For the first year since 2019, ND's business has been healthy. We have a long road to recover from all the debt he took on to keep his employees through the dark Covid days, but the company is doing well, with new clients and a great staff. I'm so proud of him for everything he's done to fight for his employees and his business, which we honestly didn't know would still be around a couple years ago.

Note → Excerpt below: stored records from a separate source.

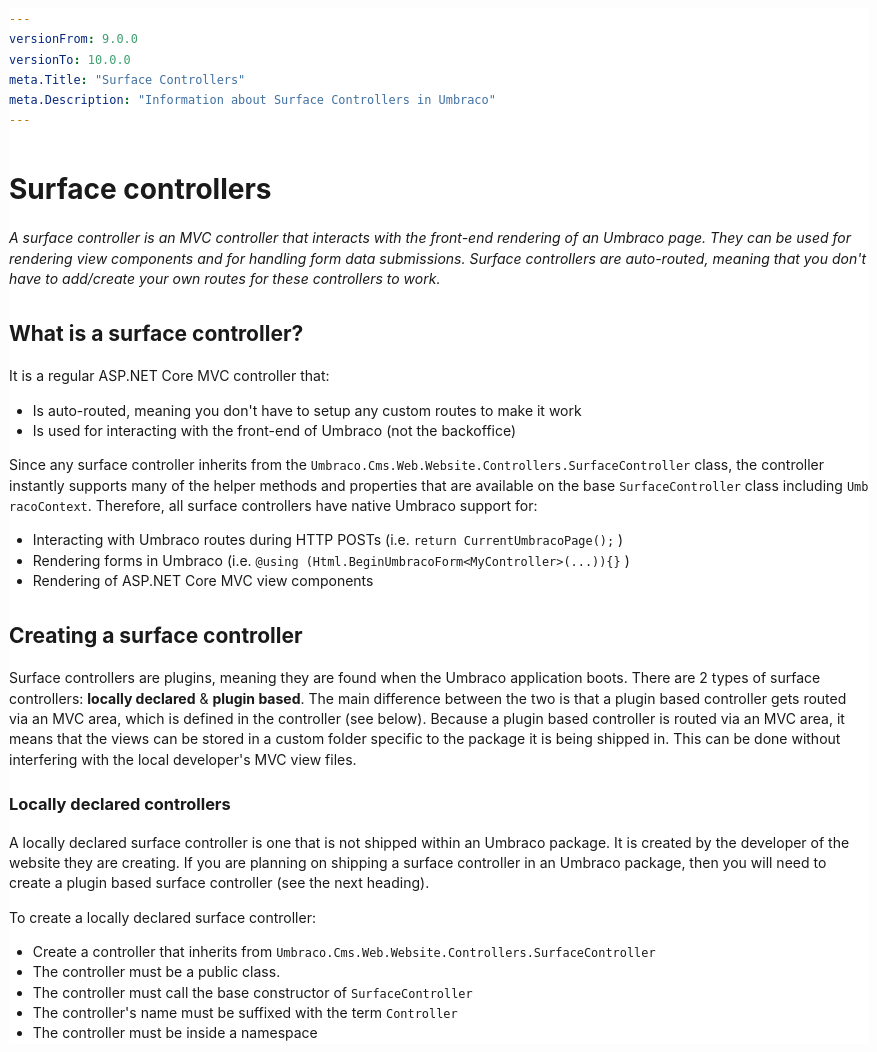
```yaml
---
versionFrom: 9.0.0
versionTo: 10.0.0
meta.Title: "Surface Controllers"
meta.Description: "Information about Surface Controllers in Umbraco"
---
```


# Surface controllers

_A surface controller is an MVC controller that interacts with the front-end rendering of an Umbraco page. They can be used for rendering view components and for handling form data submissions. Surface controllers are auto-routed, meaning that you don't have to add/create your own routes for these controllers to work._

## What is a surface controller?

It is a regular ASP.NET Core MVC controller that:

* Is auto-routed, meaning you don't have to setup any custom routes to make it work
* Is used for interacting with the front-end of Umbraco (not the backoffice)

Since any surface controller inherits from the `Umbraco.Cms.Web.Website.Controllers.SurfaceController` class, the controller instantly supports many of the helper methods and properties that are available on the base `SurfaceController` class including `UmbracoContext`. Therefore, all surface controllers have native Umbraco support for:

* Interacting with Umbraco routes during HTTP POSTs (i.e. `return CurrentUmbracoPage();` )
* Rendering forms in Umbraco (i.e. `@using (Html.BeginUmbracoForm<MyController>(...)){}` )
* Rendering of ASP.NET Core MVC view components

## Creating a surface controller

Surface controllers are plugins, meaning they are found when the Umbraco application boots. There are 2 types of surface controllers: **locally declared** & **plugin based**. The main difference between the two is that a plugin based controller gets routed via an MVC area, which is defined in the controller (see below). Because a plugin based controller is routed via an MVC area, it means that the views can be stored in a custom folder specific to the package it is being shipped in. This can be done without interfering with the local developer's MVC view files.

### Locally declared controllers

A locally declared surface controller is one that is not shipped within an Umbraco package. It is created by the developer of the website they are creating. If you are planning on shipping a surface controller in an Umbraco package, then you will need to create a plugin based surface controller (see the next heading).

To create a locally declared surface controller:

* Create a controller that inherits from `Umbraco.Cms.Web.Website.Controllers.SurfaceController`
* The controller must be a public class.
* The controller must call the base constructor of `SurfaceController`
* The controller's name must be suffixed with the term `Controller`
* The controller must be inside a namespace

I've also made time for some adventure in the past year, from running away to Tulum with erin_obscure to snorkel and swim in cenotes and dive with turtles to taking quick trips with ND, including the one we are returning from now. We went back to Maui for the first time since we got married there in 2010 (guys, our 13th wedding anniversary is next week ... OMGWTFPOLARBEAR). Our friend Paul has a condo in Maui, and he gave it to us to use for three nights for just the cleaning fee, and ND was able to use Hertz points for the car. We used our Alaska companion fare for the plane tickets, so a pretty economical trip! And it was wonderful to spend a couple of days there together.

We also added a huge galomph of a puppy to the pack. Book is almost 9 months old and full of mischief, but he's a big sweetie and will be a great dog. All the other beasties are hanging in there well and providing lots of snuggles.

I continue to be so grateful for my community of friends, both IRL and online, and I wish you all good news and health in 2023. And when things are hard, as they are right now for some of you, please know you are never alone. Sending love and light to you.


dcp - Jan 01, 2023 5:33:06 am PST #20 of 105
"I yam what I yam and that's all what I yam," -- Popeye

Happy New Year!

I've made it to 2023. I admit to some surprise.

The good news is, little has changed. My cancer is well controlled, as are blood pressure, cholesterol, and diabetes.

The bad news is, little has changed. The medications I take to keep the cancer subdued have significant side effects. Fatigue is high, strength is low, stamina is low. Metabolism is low. Energy is low. Attention span is short. I have trouble remembering things.

Lymphedema in my feet and ankles comes and goes.
Neuropathy in my toes, feet, and fingers comes and goes.
Rage comes and goes.
Tears come and go.
Depression comes and goes.

The kilograms come and don't go.

I might make it to 2024. Or I might not. I dunno.

Make the most of each and every day.